*Work order*:
Every line of the records below that has the word "begin" should be copied.

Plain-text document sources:
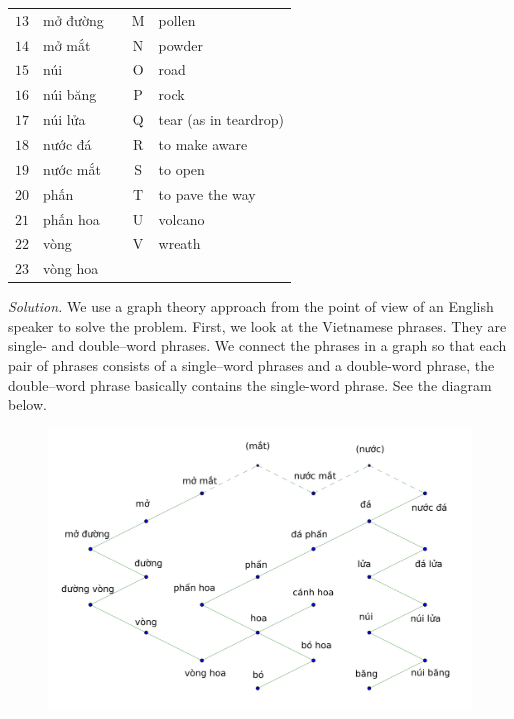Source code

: \begin{multicols}{2}
\begin{table}[H]
{\begin{tabular}{|c|l|c|c|l|}
				$13$ & mở đường   &  & M & pollen                              \\ \cline{1-2} \cline{4-5} 
				$14$ & mở mắt     &  & N & powder                              \\ \cline{1-2} \cline{4-5} 
				$15$ & núi        &  & O & road                                \\ \cline{1-2} \cline{4-5} 
				$16$ & núi băng   &  & P & rock                                \\ \cline{1-2} \cline{4-5} 
				$17$ & núi lửa    &  & Q & tear (as in teardrop)               \\ \cline{1-2} \cline{4-5} 
				$18$ & nước đá    &  & R & to make aware                       \\ \cline{1-2} \cline{4-5} 
				$19$ & nước mắt   &  & S & to open                             \\ \cline{1-2} \cline{4-5} 
				$20$ & phấn       &  & T & to pave the way                     \\ \cline{1-2} \cline{4-5} 
				$21$ & phấn hoa   &  & U & volcano                             \\ \cline{1-2} \cline{4-5} 
				$22$ & vòng       &  & V & wreath                              \\ \cline{1-2} \cline{4-5} 
				$23$ & vòng hoa   &  &   &                                     \\ \cline{1-2} \cline{4-5} 
		\end{tabular}}
		\vspace*{-10pt}
	\end{table}
\textit{Solution.}
We use a graph theory approach from the point of view of an English speaker to solve the problem.
\vskip 0.1cm
First, we look at the Vietnamese phrases. They are single- and double--word phrases.
We connect the phrases in a graph so that each pair of phrases consists of a single--word phrases and a double-word phrase,
the double--word phrase basically contains the single-word phrase. See the diagram below.
\begin{figure}[H]
	\vspace*{-5pt}
	\centering
	\captionsetup{labelformat= empty, justification=centering}
	\includegraphics[width= 1\linewidth]{hc-2022-2-2-2-1.pdf}

\end{figure}
\end{multicols}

*Response area*:
: \begin{multicols}{2}
\begin{table}[H]
{\begin{tabular}{|c|l|c|c|l|}
\begin{figure}[H]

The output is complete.